Stalin later came to regret his acquiescence, which he formalised with a military order on 22 August. That was just two days before the planned assault. “In August 1945...he still saw Truman as a partner in the postwar management of the world. That feeling did not last,” Radchenko noted.

The Soviet invasion plan for Hokkaido was drawn up by Admiral Ivan Yumashev, Moscow’s military commander in the Far East, and initially centred on seizing the port of Rumoi. The beachhead was to be established by one naval infantry regiment and one rifle regiment, followed two hours later by two rifle divisions with significant air and naval support.1

Communist ideology had meanwhile been established in the country since the Japanese Communist Party was founded in 1922 under Moscow’s firm control, though operations became clandestine when it was immediately outlawed. The party nevertheless attracted over 2.1 million votes, or 3.8 percent of the ballots cast, on being permitted to contest Japan’s first postwar election in 1946.

These elements – control over territory, an active Communist Party structure and some degree of popular support – suggest that Japan came within two days of being split in the manner of Korea and Vietnam. And what a different Japan, what a widely different geostrategic environment, this would have meant.      

These events remain significant to this day, beyond their historical interest.

It is often noted that belligerents involved in the 1950-53 Korean War – Democratic People’s Republic of Korea and China on the one side, the U.S.-led United Nations Command on the other – remain technically at war in the absence of a peace treaty, the conflict having been indefinitely suspended by an armistice agreement. But the same holds true for the Soviet-Japanese War, with the central issue to its final resolution centred on competing claims to part of the Kuril Islands chain.

Moscow refused to sign the 1951 Treaty of San Francisco, the peace agreement that formally ended the Second World War, due to Cold War factors. Instead, it forged a separate end to hostilities five years later with the 1956 Soviet-Japanese Joint Declaration. Though this has legal status to end hostilities, it is still simply a prelude to a peace treaty whose details have been the subject of sporadic bickering ever since.
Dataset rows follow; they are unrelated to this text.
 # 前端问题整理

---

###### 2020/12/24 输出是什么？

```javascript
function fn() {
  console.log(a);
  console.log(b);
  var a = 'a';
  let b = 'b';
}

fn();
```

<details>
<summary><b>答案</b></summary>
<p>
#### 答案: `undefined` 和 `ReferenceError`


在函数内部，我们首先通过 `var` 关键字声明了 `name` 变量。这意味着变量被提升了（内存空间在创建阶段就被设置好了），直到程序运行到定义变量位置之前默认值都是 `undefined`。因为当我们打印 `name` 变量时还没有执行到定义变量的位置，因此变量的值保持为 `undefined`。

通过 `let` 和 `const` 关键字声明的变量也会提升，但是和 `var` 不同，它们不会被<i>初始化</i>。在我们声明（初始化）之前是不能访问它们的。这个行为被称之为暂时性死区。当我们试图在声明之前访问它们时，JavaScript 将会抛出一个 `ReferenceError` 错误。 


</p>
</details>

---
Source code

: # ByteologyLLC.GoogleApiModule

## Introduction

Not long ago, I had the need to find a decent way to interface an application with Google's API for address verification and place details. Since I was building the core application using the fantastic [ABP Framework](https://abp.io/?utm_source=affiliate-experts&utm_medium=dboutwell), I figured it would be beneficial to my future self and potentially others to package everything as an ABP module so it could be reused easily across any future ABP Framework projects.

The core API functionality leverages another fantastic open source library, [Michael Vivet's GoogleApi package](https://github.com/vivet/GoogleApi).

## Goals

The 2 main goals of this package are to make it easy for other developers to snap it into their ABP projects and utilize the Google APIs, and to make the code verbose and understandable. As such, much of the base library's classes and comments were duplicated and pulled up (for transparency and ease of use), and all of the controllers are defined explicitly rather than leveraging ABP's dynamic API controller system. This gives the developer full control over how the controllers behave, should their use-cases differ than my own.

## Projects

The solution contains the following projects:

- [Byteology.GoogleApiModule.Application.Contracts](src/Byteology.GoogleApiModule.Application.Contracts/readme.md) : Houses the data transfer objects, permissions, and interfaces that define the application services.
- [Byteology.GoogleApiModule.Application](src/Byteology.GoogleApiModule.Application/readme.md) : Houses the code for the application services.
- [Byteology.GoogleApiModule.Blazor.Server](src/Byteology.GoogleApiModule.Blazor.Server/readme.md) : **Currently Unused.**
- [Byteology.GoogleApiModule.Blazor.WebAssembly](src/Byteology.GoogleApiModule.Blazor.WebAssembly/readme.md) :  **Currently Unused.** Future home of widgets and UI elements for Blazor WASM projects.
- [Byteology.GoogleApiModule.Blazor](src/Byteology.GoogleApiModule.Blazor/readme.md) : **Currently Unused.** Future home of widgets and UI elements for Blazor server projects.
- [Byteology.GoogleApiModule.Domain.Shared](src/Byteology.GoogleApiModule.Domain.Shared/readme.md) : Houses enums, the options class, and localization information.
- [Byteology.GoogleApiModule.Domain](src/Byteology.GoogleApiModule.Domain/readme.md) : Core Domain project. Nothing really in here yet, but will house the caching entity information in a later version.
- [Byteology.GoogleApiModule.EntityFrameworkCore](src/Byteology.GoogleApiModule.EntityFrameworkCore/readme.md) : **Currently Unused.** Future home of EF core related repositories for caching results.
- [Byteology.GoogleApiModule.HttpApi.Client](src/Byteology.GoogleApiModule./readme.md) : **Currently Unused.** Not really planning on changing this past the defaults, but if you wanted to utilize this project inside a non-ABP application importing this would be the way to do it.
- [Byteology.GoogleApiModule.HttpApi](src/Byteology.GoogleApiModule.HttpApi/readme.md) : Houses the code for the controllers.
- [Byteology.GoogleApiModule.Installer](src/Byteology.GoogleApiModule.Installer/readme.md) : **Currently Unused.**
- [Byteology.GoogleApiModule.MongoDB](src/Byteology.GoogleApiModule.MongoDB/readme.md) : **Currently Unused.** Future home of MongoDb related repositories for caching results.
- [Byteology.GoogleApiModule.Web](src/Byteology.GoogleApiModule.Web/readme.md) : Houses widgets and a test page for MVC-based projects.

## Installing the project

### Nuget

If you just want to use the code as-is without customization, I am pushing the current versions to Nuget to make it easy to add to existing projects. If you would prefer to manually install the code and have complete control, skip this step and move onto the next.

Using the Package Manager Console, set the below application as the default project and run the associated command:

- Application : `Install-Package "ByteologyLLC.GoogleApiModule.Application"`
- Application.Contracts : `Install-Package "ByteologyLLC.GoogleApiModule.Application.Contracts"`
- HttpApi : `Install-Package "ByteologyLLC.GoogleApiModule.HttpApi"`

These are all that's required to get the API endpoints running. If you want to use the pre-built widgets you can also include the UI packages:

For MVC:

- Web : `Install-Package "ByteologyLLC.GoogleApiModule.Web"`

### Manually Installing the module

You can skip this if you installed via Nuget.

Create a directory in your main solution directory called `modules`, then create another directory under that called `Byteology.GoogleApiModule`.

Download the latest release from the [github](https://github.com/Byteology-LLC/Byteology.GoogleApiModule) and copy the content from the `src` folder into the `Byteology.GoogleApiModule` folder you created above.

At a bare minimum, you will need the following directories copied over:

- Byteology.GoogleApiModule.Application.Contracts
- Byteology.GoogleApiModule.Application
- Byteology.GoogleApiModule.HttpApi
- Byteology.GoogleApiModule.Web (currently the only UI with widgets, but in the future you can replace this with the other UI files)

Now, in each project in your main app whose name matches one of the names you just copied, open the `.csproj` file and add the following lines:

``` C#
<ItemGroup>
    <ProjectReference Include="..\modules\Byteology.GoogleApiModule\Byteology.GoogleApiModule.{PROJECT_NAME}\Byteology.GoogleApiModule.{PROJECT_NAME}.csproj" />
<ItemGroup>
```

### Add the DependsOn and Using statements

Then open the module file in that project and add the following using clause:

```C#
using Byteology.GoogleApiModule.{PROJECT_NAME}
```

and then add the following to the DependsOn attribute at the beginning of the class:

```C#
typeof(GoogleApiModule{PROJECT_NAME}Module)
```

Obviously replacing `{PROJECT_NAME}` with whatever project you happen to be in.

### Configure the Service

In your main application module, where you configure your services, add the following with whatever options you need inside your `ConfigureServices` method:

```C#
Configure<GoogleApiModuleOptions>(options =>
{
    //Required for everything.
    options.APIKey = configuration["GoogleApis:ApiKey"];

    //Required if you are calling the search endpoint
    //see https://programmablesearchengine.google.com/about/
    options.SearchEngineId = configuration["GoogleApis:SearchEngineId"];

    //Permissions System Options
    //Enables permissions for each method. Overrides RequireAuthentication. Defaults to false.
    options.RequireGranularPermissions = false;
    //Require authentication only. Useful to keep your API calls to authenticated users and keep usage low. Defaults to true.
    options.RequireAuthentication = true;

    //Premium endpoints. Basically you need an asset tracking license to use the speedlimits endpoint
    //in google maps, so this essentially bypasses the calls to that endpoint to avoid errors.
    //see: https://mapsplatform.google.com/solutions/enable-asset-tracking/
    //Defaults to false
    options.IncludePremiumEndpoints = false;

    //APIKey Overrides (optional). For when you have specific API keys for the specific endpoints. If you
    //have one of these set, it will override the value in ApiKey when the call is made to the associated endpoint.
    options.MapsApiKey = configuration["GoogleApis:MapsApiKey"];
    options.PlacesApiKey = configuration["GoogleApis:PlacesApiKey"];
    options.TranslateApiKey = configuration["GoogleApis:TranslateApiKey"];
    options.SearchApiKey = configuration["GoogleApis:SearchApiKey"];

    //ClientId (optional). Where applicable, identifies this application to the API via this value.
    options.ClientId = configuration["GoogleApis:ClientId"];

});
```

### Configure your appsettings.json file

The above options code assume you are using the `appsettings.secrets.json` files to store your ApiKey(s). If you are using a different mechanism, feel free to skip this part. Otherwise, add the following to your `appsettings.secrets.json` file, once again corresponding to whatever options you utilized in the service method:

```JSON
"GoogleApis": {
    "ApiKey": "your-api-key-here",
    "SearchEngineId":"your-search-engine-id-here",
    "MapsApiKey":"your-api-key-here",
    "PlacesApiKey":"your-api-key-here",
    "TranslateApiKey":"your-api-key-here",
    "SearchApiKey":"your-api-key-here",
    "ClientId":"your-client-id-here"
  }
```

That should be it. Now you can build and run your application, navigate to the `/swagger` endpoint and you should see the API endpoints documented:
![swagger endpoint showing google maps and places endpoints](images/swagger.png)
The central dispute blocking agreement involves four small islands north of Hokkaido: Kunashiri, Etorofu, Shikotan and the Habomai Rocks. In Japan these are known collectively as the Northern Territories.

Map showing coastline of Russia and nearby islands of Japan including Hokkaido, Kunashiri, Etorofu, Shikotan, and Habomai Rocks.

Tokyo’s position is that the Joint Declaration has Shikotan and the Hobamai Rocks being ceded to Japan after a peace treaty is concluded, while sovereignty over the other two islands must be decided through negotiations leading to a peace deal. Moscow’s position, as stated in 2006 by the Putin administration, is that Shikotan and the Habomai Rocks will be handed over only after Japan renounces its claim to the other two islands. And so the situation remains.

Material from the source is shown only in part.